Warbler said:
chyron8472 said:
Warbler said:
chyron8472 said:
I once had a conversation about Star Wars with someone at a board game group I had attended. He disputed my saying that Padme dying in Episode III is a plothole for Leia remembering her, by saying Leia was referring to her adoptive mother–Bail Organa’s wife.
I can’t have discussions with people IRL about Star Wars when their information is inherently flawed. I mean, it obviously wouldn’t be appropriate to prove to him then and there that he didn’t know what he was talking about. If I had a conversation about it on the web, I could link a Youtube video that proves my point, but in real life that would create awkwardness.
Please link to this vid.
https://www.youtube.com/watch?v=-k-3AIIiHF8
“Do you remember your mother? Your real mother?”
“Just a little bit. She died when I was very young.”
“What do you remember?”
“Just images really. Feelings.”
“Tell me.”
“She was very beautiful…kind, but sad. Why are you asking me this?”
“I have no memory of my mother. I never knew her.”
[…]
“The Force is strong in my family. My father has it. I have it. And… my sister has it.”
Obviously Leia’s “real mother” refers to Padme Amidala, not Queen Breha Organa. Also, Queen Breha was alive until 0 BBY, where she was killed when Alderaan was destroyed. So Leia thinking Luke meant her makes no sense.
http://starwars.wikia.com/wiki/Breha_Organa/Legends
Is that source official canon? Nothing in the movies themselves says when Bail Organa’s wife died.
Luke says “Do you remember your mother? Your real mother?” which obviously would refer to Leia’s biological mother. If one were to assume that Leia did not know she was adopted, and that she thought Bail Organa and his wife were actually her biological parents, then it would be more of a shock to her to know that her foster parents were not biologically related to her at all (ie. they lied to her), than just to come to know the identity of her biological father.

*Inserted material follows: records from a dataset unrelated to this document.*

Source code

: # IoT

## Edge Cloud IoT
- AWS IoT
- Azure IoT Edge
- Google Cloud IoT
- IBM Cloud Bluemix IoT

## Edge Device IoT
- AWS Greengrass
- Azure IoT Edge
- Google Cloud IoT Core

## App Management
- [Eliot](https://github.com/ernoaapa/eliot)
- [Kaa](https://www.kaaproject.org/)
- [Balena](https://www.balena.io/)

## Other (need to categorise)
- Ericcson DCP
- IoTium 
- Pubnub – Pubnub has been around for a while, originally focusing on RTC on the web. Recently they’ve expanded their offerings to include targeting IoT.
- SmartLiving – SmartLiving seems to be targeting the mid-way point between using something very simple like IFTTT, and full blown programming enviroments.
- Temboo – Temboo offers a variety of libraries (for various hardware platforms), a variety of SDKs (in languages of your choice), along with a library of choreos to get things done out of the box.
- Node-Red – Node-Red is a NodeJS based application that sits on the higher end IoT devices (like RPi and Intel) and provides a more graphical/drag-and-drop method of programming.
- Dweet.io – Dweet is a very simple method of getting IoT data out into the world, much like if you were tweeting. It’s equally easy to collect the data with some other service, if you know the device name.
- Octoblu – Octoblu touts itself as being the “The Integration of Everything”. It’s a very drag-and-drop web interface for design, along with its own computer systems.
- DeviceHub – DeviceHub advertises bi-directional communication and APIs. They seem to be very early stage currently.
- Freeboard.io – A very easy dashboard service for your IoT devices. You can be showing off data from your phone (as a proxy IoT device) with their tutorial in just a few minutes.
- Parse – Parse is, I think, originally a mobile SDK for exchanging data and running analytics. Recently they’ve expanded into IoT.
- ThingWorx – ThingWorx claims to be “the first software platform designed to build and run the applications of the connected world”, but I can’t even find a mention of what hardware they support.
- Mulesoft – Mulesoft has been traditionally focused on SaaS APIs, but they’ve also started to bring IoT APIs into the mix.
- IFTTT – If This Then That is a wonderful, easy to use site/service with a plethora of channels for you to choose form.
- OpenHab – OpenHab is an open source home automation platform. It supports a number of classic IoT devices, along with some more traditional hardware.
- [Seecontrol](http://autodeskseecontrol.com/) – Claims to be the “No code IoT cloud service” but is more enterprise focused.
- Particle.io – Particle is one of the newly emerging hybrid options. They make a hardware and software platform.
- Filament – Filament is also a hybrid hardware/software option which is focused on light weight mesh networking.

When Luke says that Vader is his father, she is revolted at the idea. When he says he is her brother, she says she always knew. She does not dispute any claim that the Organas may not be her real parents or that Vader is her real father. And if she somehow always knew that Luke was her brother, then she also somehow always knew that the Organas were not her biological parents. Therefore, asking her who her real mother is would not invoke a response from her referring to the Queen of Alderaan.
Also, in the context of Luke proclaiming himself to be her brother, and asking Leia if she knew her mother, the viewer should obviously infer that he meant their mother.

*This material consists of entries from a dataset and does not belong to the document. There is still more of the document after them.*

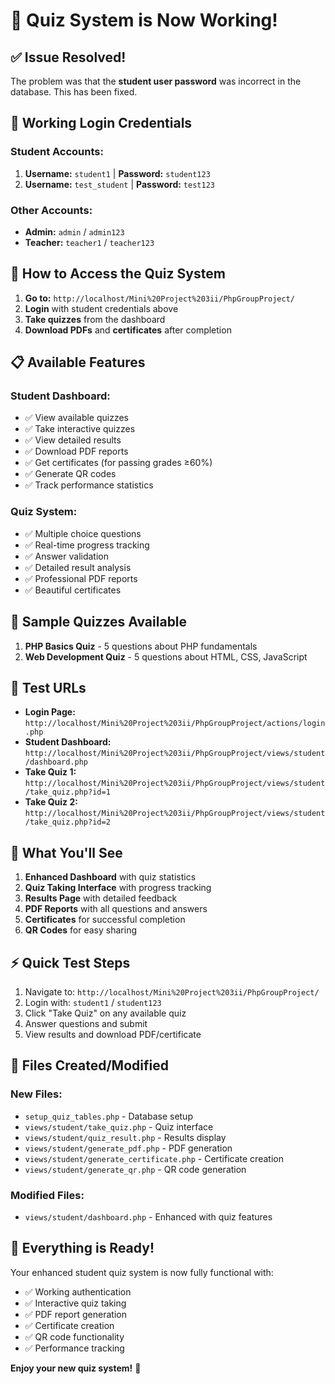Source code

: # 🎉 Quiz System is Now Working!

## ✅ Issue Resolved!

The problem was that the **student user password** was incorrect in the database. This has been fixed.

## 🔑 Working Login Credentials

### **Student Accounts:**
1. **Username:** `student1` | **Password:** `student123`
2. **Username:** `test_student` | **Password:** `test123`

### **Other Accounts:**
- **Admin:** `admin` / `admin123`
- **Teacher:** `teacher1` / `teacher123`

## 🚀 How to Access the Quiz System

1. **Go to:** `http://localhost/Mini%20Project%203ii/PhpGroupProject/`
2. **Login** with student credentials above
3. **Take quizzes** from the dashboard
4. **Download PDFs** and **certificates** after completion

## 📋 Available Features

### **Student Dashboard:**
- ✅ View available quizzes
- ✅ Take interactive quizzes  
- ✅ View detailed results
- ✅ Download PDF reports
- ✅ Get certificates (for passing grades ≥60%)
- ✅ Generate QR codes
- ✅ Track performance statistics

### **Quiz System:**
- ✅ Multiple choice questions
- ✅ Real-time progress tracking
- ✅ Answer validation
- ✅ Detailed result analysis
- ✅ Professional PDF reports
- ✅ Beautiful certificates

## 🎯 Sample Quizzes Available

1. **PHP Basics Quiz** - 5 questions about PHP fundamentals
2. **Web Development Quiz** - 5 questions about HTML, CSS, JavaScript

## 🔧 Test URLs

- **Login Page:** `http://localhost/Mini%20Project%203ii/PhpGroupProject/actions/login.php`
- **Student Dashboard:** `http://localhost/Mini%20Project%203ii/PhpGroupProject/views/student/dashboard.php`
- **Take Quiz 1:** `http://localhost/Mini%20Project%203ii/PhpGroupProject/views/student/take_quiz.php?id=1`
- **Take Quiz 2:** `http://localhost/Mini%20Project%203ii/PhpGroupProject/views/student/take_quiz.php?id=2`

## 🎨 What You'll See

1. **Enhanced Dashboard** with quiz statistics
2. **Quiz Taking Interface** with progress tracking
3. **Results Page** with detailed feedback
4. **PDF Reports** with all questions and answers
5. **Certificates** for successful completion
6. **QR Codes** for easy sharing

## ⚡ Quick Test Steps

1. Navigate to: `http://localhost/Mini%20Project%203ii/PhpGroupProject/`
2. Login with: `student1` / `student123`
3. Click "Take Quiz" on any available quiz
4. Answer questions and submit
5. View results and download PDF/certificate

## 📁 Files Created/Modified

### New Files:
- `setup_quiz_tables.php` - Database setup
- `views/student/take_quiz.php` - Quiz interface
- `views/student/quiz_result.php` - Results display
- `views/student/generate_pdf.php` - PDF generation
- `views/student/generate_certificate.php` - Certificate creation
- `views/student/generate_qr.php` - QR code generation

### Modified Files:
- `views/student/dashboard.php` - Enhanced with quiz features

## 🎊 Everything is Ready!

Your enhanced student quiz system is now fully functional with:
- ✅ Working authentication
- ✅ Interactive quiz taking
- ✅ PDF report generation
- ✅ Certificate creation
- ✅ QR code functionality
- ✅ Performance tracking

**Enjoy your new quiz system!** 🚀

It makes much more sense, in the context of the conversation alone, and considering just the Original Trilogy by itself, before the Prequels were created, for Leia to understand him to mean her and Luke’s biological mother—unless you’re willing to retcon the OT to fit the Prequels rather than the other way around, but most people round these parts frown upon such a practice.
https://www.google.com/search?q=define+retcon
ret·con (retroactive continuity)
noun
"(in a film, television series, or other fictional work) a piece of new information that imposes a different interpretation on previously described events, typically used to facilitate a dramatic plot shift or account for an inconsistency."
So unless you want George to make yet another (albeit indirect) change to the OT, Padme dying in Episode III is straight up a plothole. Canon or not.